Saved data entries.
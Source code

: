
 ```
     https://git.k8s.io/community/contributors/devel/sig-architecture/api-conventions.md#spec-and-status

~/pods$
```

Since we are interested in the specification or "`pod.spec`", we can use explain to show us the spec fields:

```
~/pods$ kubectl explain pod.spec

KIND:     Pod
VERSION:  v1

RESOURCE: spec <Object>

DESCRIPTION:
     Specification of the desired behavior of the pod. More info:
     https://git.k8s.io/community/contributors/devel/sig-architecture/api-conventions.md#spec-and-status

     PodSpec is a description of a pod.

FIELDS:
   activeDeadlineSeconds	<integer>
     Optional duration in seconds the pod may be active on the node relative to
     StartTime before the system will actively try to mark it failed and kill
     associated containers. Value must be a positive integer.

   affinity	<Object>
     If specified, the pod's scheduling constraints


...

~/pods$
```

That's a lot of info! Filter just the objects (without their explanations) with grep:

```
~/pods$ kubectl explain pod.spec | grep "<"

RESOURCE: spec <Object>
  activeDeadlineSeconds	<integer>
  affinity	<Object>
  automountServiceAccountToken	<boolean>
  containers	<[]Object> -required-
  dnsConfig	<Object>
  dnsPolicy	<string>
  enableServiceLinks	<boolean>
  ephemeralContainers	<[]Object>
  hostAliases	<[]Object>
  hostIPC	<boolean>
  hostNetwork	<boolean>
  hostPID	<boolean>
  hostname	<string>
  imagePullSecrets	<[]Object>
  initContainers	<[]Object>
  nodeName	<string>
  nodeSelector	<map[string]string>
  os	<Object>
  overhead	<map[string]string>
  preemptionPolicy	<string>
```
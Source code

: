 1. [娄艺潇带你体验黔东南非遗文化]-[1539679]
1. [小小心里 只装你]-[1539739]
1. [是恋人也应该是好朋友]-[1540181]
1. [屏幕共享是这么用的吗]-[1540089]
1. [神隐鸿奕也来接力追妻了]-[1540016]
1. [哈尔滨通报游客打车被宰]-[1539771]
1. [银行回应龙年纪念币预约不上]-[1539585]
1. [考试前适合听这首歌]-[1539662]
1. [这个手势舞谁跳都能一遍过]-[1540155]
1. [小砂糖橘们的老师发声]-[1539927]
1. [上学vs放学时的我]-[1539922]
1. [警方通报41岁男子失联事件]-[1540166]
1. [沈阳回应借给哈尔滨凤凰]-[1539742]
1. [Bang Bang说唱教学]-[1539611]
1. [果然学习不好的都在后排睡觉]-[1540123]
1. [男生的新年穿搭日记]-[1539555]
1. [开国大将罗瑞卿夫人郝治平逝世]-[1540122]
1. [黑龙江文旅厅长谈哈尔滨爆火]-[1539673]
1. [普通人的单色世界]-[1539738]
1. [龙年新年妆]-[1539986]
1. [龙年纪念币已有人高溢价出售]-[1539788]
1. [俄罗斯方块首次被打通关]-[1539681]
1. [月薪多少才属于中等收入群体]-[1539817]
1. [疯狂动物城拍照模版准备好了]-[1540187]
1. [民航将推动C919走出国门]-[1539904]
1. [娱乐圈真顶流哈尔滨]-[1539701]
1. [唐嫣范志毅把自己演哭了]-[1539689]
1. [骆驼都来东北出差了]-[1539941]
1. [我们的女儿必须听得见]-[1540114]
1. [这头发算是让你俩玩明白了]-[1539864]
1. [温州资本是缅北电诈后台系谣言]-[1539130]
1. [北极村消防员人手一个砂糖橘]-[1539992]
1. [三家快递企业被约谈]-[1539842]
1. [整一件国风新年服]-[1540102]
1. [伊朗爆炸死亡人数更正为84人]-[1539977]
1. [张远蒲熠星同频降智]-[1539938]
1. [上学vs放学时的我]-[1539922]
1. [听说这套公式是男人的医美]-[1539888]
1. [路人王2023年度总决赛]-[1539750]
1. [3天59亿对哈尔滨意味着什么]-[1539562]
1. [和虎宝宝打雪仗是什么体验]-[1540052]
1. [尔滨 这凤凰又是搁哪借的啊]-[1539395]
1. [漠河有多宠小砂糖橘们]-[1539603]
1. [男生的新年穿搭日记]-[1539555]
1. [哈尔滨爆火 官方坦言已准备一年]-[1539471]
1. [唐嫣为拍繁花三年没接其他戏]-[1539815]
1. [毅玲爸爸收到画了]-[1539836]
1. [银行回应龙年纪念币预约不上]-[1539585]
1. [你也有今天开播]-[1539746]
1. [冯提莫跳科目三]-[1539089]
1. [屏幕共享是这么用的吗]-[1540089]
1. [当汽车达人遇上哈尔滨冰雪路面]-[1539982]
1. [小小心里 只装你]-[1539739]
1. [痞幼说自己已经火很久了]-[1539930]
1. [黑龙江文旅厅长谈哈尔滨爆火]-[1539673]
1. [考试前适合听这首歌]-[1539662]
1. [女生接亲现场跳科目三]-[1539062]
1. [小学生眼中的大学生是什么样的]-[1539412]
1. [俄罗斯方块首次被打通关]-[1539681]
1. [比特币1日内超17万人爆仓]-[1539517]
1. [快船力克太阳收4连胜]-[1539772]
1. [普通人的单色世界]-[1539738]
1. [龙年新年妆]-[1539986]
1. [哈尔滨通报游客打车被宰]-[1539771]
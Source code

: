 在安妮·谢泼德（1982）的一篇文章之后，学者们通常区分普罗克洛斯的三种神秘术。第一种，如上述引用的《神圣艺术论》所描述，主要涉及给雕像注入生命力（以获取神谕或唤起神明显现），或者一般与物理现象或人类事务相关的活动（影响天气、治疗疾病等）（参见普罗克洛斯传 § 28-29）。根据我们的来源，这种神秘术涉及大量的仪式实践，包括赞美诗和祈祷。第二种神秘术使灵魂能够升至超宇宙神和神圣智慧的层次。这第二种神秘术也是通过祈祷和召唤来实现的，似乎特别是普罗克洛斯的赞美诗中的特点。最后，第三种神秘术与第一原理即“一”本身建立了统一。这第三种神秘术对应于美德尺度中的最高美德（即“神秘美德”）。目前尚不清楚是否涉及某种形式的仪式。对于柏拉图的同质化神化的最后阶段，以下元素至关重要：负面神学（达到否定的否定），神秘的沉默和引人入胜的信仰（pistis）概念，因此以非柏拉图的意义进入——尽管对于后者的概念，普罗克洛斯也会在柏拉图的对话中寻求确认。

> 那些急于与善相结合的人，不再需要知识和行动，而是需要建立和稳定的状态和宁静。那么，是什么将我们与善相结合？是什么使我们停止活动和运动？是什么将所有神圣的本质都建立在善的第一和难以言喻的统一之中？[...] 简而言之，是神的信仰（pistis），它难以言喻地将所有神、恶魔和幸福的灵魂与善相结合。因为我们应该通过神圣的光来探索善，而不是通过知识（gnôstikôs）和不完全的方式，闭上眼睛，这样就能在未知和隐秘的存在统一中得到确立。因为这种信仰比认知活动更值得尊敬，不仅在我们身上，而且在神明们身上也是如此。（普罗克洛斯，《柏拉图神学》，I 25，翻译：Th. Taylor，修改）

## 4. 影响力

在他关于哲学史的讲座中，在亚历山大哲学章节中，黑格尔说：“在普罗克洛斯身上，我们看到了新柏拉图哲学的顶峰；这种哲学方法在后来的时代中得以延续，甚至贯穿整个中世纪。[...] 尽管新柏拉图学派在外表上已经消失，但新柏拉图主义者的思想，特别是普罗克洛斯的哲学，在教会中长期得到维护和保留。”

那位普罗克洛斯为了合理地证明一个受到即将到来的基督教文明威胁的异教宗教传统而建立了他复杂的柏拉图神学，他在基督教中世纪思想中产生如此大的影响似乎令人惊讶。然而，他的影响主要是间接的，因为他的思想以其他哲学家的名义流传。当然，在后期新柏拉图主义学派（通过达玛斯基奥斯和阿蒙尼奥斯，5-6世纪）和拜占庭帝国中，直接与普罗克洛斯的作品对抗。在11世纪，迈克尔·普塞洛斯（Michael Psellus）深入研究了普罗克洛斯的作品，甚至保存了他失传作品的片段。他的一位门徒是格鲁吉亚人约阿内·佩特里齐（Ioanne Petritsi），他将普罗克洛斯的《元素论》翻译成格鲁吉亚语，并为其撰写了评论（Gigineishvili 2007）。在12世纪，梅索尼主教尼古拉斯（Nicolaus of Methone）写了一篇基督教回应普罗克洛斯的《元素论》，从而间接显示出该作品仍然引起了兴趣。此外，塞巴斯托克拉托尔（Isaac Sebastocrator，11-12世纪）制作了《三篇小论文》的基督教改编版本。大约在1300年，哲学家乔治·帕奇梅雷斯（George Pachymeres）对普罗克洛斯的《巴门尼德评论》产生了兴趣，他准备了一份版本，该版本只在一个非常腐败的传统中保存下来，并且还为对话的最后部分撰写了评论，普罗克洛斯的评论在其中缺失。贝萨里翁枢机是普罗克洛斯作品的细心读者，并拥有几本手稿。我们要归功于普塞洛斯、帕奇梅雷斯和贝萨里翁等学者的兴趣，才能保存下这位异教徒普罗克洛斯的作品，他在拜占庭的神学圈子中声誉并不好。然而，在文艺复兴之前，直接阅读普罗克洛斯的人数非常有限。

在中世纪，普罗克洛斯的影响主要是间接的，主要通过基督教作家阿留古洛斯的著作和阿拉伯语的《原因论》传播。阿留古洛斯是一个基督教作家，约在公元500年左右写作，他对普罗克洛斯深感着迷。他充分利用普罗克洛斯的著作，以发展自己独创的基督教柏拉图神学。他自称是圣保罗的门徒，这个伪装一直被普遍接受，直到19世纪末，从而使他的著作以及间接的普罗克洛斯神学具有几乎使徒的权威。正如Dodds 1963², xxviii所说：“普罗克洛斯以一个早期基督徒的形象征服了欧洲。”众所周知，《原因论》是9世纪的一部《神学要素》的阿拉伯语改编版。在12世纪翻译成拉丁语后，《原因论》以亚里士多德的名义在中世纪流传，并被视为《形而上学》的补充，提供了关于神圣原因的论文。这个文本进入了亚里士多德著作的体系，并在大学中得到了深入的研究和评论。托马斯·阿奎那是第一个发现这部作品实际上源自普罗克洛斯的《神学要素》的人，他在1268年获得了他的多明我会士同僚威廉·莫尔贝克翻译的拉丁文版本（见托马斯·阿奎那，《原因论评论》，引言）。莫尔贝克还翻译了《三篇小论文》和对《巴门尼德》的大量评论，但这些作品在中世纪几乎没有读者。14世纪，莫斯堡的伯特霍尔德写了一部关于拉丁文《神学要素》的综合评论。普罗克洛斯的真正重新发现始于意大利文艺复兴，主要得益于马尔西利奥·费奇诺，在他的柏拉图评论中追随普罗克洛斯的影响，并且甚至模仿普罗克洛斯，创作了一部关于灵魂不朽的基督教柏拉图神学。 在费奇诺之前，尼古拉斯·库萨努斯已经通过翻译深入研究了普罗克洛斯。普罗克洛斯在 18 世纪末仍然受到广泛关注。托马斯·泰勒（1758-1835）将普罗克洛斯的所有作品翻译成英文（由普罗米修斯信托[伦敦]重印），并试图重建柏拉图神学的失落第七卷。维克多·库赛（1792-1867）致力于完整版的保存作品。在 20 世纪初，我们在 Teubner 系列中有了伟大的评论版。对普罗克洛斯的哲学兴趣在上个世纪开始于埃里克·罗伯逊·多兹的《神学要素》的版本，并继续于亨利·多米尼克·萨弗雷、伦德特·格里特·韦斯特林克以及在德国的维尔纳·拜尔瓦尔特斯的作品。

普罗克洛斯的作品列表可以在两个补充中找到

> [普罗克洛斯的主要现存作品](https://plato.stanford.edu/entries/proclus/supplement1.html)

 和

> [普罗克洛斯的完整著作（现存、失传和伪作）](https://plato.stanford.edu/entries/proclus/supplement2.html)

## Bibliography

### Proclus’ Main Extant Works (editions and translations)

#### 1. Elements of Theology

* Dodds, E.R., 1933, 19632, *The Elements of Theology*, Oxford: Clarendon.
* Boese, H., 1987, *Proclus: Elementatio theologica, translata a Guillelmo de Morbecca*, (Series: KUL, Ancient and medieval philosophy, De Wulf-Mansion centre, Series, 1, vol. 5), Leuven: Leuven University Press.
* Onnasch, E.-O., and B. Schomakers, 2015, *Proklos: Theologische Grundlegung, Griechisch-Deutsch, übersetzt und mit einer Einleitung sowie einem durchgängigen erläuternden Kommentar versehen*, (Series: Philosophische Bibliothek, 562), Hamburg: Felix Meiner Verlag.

WORK REQUIRED.
Given the records above, restate word for word only the lines starting at the one with "1. [和虎宝宝打雪仗是什么体验]-[1540052]" and ending at the one with "1. [冯提莫跳科目三]-[1539089]".

PROBLEM SOLUTION.
1. [和虎宝宝打雪仗是什么体验]-[1540052]
1. [尔滨 这凤凰又是搁哪借的啊]-[1539395]
1. [漠河有多宠小砂糖橘们]-[1539603]
1. [男生的新年穿搭日记]-[1539555]
1. [哈尔滨爆火 官方坦言已准备一年]-[1539471]
1. [唐嫣为拍繁花三年没接其他戏]-[1539815]
1. [毅玲爸爸收到画了]-[1539836]
1. [银行回应龙年纪念币预约不上]-[1539585]
1. [你也有今天开播]-[1539746]
1. [冯提莫跳科目三]-[1539089]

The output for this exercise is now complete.